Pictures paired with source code
-*-
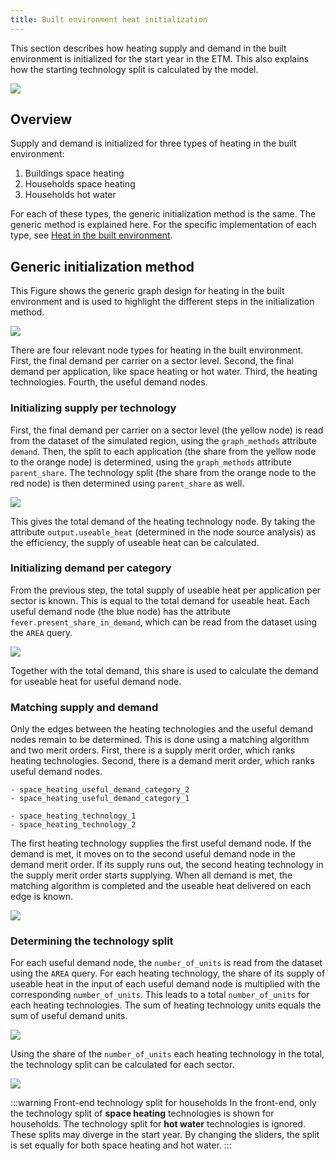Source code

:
 ```yaml
---
title: Built environment heat initialization
---
```


This section describes how heating supply and demand in the built environment is initialized for the start year in the ETM. This also explains how the starting technology split is calculated by the model.

<div class="bordered-image">
  <img
    src="/img/docs/fever_households_space_heating_split.png"
    style={{width: '450px'}}
  />
</div>

## Overview

Supply and demand is initialized for three types of heating in the built environment:

1. Buildings space heating
2. Households space heating
3. Households hot water

For each of these types, the generic initialization method is the same. The generic method is explained here. For the specific implementation of each type, see [Heat in the built environment](../main/heat-built-environment).

## Generic initialization method

This Figure shows the generic graph design for heating in the built environment and is used to highlight the different steps in the initialization method.

<div style={{ textAlign: "center" }}>
  <img
    src="/img/docs/fever_initialization_example0.png"
    style={{width: '800px'}}
  />
</div>

There are four relevant node types for heating in the built environment. First, the final demand per carrier on a sector level. Second, the final demand per application, like space heating or hot water. Third, the heating technologies. Fourth, the useful demand nodes.

### Initializing supply per technology

First, the final demand per carrier on a sector level (the yellow node) is read from the dataset of the simulated region, using the `graph_methods` attribute `demand`. Then, the split to each application (the share from the yellow node to the orange node) is determined, using the `graph_methods` attribute `parent_share`. The technology split (the share from the orange node to the red node) is then determined using `parent_share` as well.

<div style={{ textAlign: "center" }}>
  <img
    src="/img/docs/fever_initialization_example1.png"
    style={{width: '800px'}}
  />
</div>

This gives the total demand of the heating technology node. By taking the attribute `output.useable_heat` (determined in the node source analysis) as the efficiency, the supply of useable heat can be calculated.

### Initializing demand per category

From the previous step, the total supply of useable heat per application per sector is known. This is equal to the total demand for useable heat. Each useful demand node (the blue node) has the attribute `fever.present_share_in_demand`, which can be read from the dataset using the `AREA` query.

<div style={{ textAlign: "center" }}>
  <img
    src="/img/docs/fever_initialization_example2.png"
    style={{width: '800px'}}
  />
</div>

Together with the total demand, this share is used to calculate the demand for useable heat for useful demand node.

### Matching supply and demand

Only the edges between the heating technologies and the useful demand nodes remain to be determined. This is done using a matching algorithm and two merit orders. First, there is a supply merit order, which ranks heating technologies. Second, there is a demand merit order, which ranks useful demand nodes.

```
- space_heating_useful_demand_category_2
- space_heating_useful_demand_category_1
```

```
- space_heating_technology_1
- space_heating_technology_2
```

The first heating technology supplies the first useful demand node. If the demand is met, it moves on to the second useful demand node in the demand merit order. If its supply runs out, the second heating technology in the supply merit order starts supplying. When all demand is met, the matching algorithm is completed and the useable heat delivered on each edge is known.

<div style={{ textAlign: "center" }}>
  <img
    src="/img/docs/fever_initialization_example3.png"
    style={{width: '800px'}}
  />
</div>

### Determining the technology split

For each useful demand node, the `number_of_units` is read from the dataset using the `AREA` query. For each heating technology, the share of its supply of useable heat in the input of each useful demand node is multiplied with the corresponding `number_of_units`. This leads to a total `number_of_units` for each heating technologies. The sum of heating technology units equals the sum of useful demand units.

<div style={{ textAlign: "center" }}>
  <img
    src="/img/docs/fever_initialization_example4.png"
    style={{width: '800px'}}
  />
</div>

Using the share of the `number_of_units` each heating technology in the total, the technology split can be calculated for each sector.

<div style={{ textAlign: "center" }}>
  <img
    src="/img/docs/fever_initialization_example5.png"
    style={{width: '800px'}}
  />
</div>

:::warning Front-end technology split for households
In the front-end, only the technology split of **space heating** technologies is shown for households. The technology split for **hot water** technologies is ignored. These splits may diverge in the start year. By changing the sliders, the split is set equally for both space heating and hot water.
:::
-*-
WHAT YOU WILL DO:
Set down again, word for word, the stretch of records from the line with "Only the edges" to the line with "### Determining the technology split", both of those lines included.

EXPECTED ANSWER:
Only the edges between the heating technologies and the useful demand nodes remain to be determined. This is done using a matching algorithm and two merit orders. First, there is a supply merit order, which ranks heating technologies. Second, there is a demand merit order, which ranks useful demand nodes.

```
- space_heating_useful_demand_category_2
- space_heating_useful_demand_category_1
```

```
- space_heating_technology_1
- space_heating_technology_2
```

The first heating technology supplies the first useful demand node. If the demand is met, it moves on to the second useful demand node in the demand merit order. If its supply runs out, the second heating technology in the supply merit order starts supplying. When all demand is met, the matching algorithm is completed and the useable heat delivered on each edge is known.

<div style={{ textAlign: "center" }}>
  <img
    src="/img/docs/fever_initialization_example3.png"
    style={{width: '800px'}}
  />
</div>

### Determining the technology split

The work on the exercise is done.